ABOUT THIS EXERCISE: How many lines in the data below include the word "table"? Respond with the number, nothing more.

:: ENTRIES SHOWN ::

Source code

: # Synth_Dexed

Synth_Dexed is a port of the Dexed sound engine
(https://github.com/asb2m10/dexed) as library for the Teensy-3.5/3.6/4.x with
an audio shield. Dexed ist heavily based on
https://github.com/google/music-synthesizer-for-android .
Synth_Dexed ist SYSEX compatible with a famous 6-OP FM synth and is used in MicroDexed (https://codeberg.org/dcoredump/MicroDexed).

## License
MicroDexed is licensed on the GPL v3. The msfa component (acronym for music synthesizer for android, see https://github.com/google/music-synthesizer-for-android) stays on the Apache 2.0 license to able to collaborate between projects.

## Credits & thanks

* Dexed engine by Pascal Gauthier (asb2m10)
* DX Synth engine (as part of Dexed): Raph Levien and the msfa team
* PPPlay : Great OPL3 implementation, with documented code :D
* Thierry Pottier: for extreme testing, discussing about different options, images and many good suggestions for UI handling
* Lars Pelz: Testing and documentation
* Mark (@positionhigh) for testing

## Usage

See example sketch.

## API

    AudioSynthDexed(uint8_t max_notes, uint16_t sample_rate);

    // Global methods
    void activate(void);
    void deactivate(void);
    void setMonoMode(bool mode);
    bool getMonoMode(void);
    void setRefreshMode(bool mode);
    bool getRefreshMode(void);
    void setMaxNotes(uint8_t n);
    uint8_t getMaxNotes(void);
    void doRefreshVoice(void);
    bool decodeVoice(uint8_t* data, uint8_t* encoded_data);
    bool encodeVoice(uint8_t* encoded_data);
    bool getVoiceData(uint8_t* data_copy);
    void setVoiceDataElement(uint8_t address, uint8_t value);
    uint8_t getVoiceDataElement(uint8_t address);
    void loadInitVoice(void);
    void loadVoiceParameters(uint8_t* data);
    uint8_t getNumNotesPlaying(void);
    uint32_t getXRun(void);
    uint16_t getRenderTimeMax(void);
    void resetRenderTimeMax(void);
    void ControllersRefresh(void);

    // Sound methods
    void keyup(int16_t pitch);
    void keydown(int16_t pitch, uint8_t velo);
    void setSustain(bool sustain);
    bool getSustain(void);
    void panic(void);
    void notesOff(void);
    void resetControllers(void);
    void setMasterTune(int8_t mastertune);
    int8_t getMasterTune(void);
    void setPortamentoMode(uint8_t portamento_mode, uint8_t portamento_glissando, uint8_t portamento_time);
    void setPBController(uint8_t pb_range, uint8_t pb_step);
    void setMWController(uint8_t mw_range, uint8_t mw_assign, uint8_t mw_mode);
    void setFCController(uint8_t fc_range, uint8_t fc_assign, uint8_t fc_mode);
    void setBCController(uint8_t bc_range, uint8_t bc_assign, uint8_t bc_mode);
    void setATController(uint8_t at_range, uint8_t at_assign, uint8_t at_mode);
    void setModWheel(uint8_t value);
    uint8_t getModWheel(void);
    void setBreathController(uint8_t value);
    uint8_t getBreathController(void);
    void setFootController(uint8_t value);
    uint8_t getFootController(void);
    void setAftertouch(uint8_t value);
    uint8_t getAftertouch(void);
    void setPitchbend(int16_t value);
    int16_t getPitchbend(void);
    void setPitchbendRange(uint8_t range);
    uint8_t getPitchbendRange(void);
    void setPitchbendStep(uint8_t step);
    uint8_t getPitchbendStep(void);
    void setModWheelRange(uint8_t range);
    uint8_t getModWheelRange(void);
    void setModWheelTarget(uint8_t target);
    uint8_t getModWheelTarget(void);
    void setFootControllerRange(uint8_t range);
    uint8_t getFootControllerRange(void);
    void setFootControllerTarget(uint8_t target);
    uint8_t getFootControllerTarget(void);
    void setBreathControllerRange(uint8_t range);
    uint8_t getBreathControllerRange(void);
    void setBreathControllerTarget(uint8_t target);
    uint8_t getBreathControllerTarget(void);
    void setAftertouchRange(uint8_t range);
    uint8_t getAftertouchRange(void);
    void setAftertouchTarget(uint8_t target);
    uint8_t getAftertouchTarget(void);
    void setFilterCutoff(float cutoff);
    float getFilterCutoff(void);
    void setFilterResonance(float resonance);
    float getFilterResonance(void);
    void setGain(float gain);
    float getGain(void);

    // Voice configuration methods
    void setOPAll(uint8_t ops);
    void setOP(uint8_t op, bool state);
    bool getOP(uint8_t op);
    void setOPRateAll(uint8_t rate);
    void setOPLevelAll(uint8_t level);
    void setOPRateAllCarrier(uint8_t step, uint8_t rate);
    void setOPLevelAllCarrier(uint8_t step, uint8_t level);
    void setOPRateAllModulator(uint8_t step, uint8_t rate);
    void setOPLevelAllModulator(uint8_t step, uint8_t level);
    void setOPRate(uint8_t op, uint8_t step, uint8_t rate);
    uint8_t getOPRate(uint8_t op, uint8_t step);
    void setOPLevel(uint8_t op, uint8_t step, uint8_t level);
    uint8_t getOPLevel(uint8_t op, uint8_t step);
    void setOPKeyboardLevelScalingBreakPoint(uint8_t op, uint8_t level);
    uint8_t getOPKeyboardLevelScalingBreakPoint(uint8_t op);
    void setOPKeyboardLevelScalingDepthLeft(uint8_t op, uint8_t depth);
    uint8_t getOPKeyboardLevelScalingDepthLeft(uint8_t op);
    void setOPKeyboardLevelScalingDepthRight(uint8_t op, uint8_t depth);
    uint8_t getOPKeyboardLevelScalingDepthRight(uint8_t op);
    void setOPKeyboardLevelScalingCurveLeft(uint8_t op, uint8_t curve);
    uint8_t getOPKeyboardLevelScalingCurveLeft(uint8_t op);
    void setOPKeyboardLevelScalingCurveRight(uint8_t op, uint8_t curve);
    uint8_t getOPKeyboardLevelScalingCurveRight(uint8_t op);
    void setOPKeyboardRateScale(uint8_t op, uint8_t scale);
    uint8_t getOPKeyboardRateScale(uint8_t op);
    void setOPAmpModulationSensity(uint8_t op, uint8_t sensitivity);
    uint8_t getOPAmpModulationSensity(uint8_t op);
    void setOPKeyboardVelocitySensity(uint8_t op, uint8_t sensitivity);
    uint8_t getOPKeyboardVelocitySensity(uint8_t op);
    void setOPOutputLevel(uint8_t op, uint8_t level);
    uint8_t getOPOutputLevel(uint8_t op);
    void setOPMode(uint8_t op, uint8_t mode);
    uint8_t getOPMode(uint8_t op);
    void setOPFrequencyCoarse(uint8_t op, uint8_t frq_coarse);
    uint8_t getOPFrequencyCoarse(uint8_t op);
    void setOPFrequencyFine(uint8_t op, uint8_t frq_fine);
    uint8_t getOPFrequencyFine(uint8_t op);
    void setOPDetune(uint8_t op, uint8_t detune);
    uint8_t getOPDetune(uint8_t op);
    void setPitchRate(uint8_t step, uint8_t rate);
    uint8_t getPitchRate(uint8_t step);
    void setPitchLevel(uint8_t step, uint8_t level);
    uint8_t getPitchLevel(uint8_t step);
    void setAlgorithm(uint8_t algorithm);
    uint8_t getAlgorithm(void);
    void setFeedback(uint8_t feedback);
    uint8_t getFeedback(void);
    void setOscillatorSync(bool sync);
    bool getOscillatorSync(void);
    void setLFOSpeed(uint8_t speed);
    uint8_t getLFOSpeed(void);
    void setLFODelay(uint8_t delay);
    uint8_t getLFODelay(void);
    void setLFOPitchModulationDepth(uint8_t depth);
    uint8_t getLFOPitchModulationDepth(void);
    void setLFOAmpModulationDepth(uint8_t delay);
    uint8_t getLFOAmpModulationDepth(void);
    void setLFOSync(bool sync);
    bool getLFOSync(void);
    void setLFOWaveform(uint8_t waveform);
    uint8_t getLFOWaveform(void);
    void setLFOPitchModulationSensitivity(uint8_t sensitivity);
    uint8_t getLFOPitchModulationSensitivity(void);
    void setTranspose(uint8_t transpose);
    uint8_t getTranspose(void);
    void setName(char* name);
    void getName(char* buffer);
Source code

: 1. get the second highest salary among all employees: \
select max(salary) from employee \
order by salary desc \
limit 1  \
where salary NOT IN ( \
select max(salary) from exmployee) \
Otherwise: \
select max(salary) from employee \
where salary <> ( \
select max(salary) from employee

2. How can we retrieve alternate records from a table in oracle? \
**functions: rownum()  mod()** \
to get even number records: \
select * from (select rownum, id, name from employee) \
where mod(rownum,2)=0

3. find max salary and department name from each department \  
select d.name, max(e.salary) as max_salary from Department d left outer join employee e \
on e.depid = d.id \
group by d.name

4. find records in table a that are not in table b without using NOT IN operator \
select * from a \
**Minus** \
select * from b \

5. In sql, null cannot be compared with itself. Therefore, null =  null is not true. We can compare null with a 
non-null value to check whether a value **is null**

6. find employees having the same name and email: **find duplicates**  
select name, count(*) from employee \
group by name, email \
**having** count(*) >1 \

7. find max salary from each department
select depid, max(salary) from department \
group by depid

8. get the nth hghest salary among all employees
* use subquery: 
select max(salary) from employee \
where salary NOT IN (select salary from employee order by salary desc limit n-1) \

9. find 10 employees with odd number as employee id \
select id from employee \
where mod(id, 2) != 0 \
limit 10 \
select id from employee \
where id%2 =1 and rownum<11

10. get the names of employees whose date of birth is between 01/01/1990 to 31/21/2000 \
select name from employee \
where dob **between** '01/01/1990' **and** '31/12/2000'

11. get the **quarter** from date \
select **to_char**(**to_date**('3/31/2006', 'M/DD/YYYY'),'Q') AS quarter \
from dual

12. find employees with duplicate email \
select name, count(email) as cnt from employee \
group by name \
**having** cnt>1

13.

:::

TASK ANSWER: 2